Pasti saya akan lebih cepat K.O di
ring pertarungan.
Lalu yang bisa saya lakukan untuk bertahan? Tentu saja menjaga agar tetap bisa berjalan seperti
mereka. Saya harus konsistens, saya harus menunjukkan
kalau saya tidak menua dalam semangat,
meski mungkin,
pelan-pelan saya akan kehabisan energi, akan kehabisan nafas, akan kehabisan
umur.
Saya harus lekas menyadari dan mencari
jalan keluar. Mungkin tidak banyak pintu yang terbuka untuk menerima saya. Tapi itu
juga yang seharusnya malah membuat saya semangat
untuk dapat membuka pintu alternatif atau mungkin menciptakan pintu sendiri. Saya harus bisa bertahan dengan cara-cara yang mungkin
agak rumit.
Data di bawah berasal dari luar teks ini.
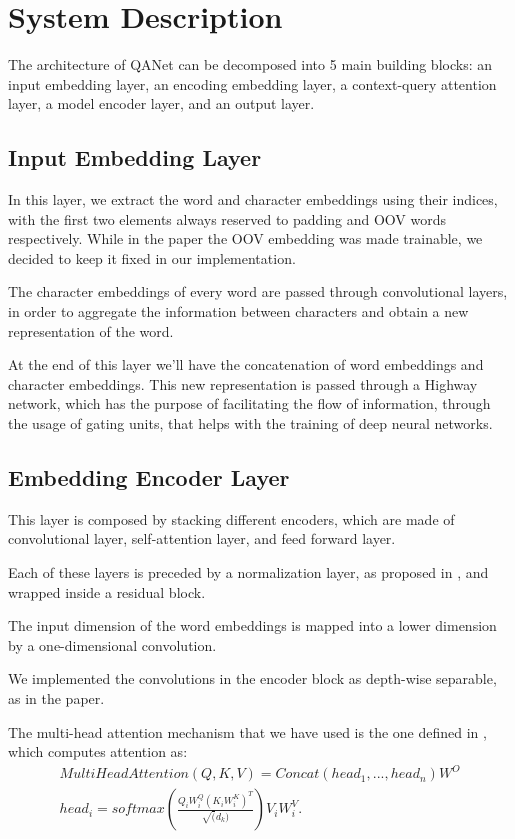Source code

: \chapter{System Description} 
    The architecture of QANet can be decomposed into 5 main building blocks: an input embedding layer, 
    an encoding embedding layer, a context-query attention layer, a model encoder layer, and an output layer.

    \section{Input Embedding Layer}
        In this layer, we extract the word and character embeddings using their indices, with the first two elements always 
        reserved to padding and OOV words respectively.
        While in the paper the OOV embedding was made trainable, we decided to keep it fixed in our implementation.

        The character embeddings of every word are passed through convolutional layers, in order to aggregate the 
        information between characters and obtain a new representation of the word. 
        
        At the end of this layer we'll have the concatenation of word embeddings and character embeddings. 
        This new representation is passed through a Highway network\cite{srivastava2015highway}, which has the purpose of facilitating the 
        flow of information, through the usage of gating units, that helps with the training of deep neural networks.
    
    \section{Embedding Encoder Layer}
        This layer is composed by stacking different encoders, which are made of convolutional layer, self-attention layer, 
        and feed forward layer. 
        
        Each of these layers is preceded by a normalization layer, as proposed in \cite{ba2016layer}, and wrapped inside 
        a residual block. 
        
        The input dimension of the word embeddings is mapped into a lower dimension by a one-dimensional convolution.

        We implemented the convolutions in the encoder block as depth-wise separable, as in the paper. 
        
        The multi-head attention mechanism that we have used is the one defined in \cite{vaswani2017attention}, which computes attention as:
        \begin{gather*}
            MultiHeadAttention(Q,K,V) = Concat(head_{1},...,head_{n}) W^{O}\\
            head_{i} = softmax(\frac{Q_{i}W_{i}^{Q} (K_{i}W_{i}^{K})^{T}}{\sqrt(d_{k})}) V_{i} W_{i}^{V}.
        \end{gather*}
Tapi, hanya
dengan cara seperti itulah saya bisa tetap
sepadan dengan mereka para generasi yang
lebih baru.
Saya tahu, pelan-pelan
saya akan melemah. Tapi sebelum saat itu datang, saya harus tetap dapat melakukan yang terbaik. Tentu, ini
tidak akan bisa saya lakukan sendirian, saya butuh teman-teman saya. Saya butuh
kalian para pembaca sebagai pendukung karya-karya
yang akan atau sudah saya buat. Bagaimanapun, saya tidak akan bertahan tanpa dukungan. Saya tidak akan
bertahan tanpa apresiasi karya dari kawan-kawan pembaca.
Saya tidak akan bertahan tanpa ada yang mengomentari karya saya, memberikan
masukan agar saya tetap dapat dan terus menjaga kualitas berkarya.
Saya tahu. Hidup tidak
akan pernah dapat dijalankan sendirian.
Tanpa anda teman-teman
saya yang terus mengapresiasi karya di mana pun kalian berada,
saya tidak akan pernah jadi siapa-siapa, saya tidak
akan pernah bisa terus ada.
Kepada seluruh pembaca yang terus men-support
karya-karya saya. Terima kasih, satu salam sejuk dari saya. Kita adalah
Generasi #PantangKalah [][]
BTW,
saya akan ngeluarin karya terbaru yang judulnya Demam di Kota Zeyn.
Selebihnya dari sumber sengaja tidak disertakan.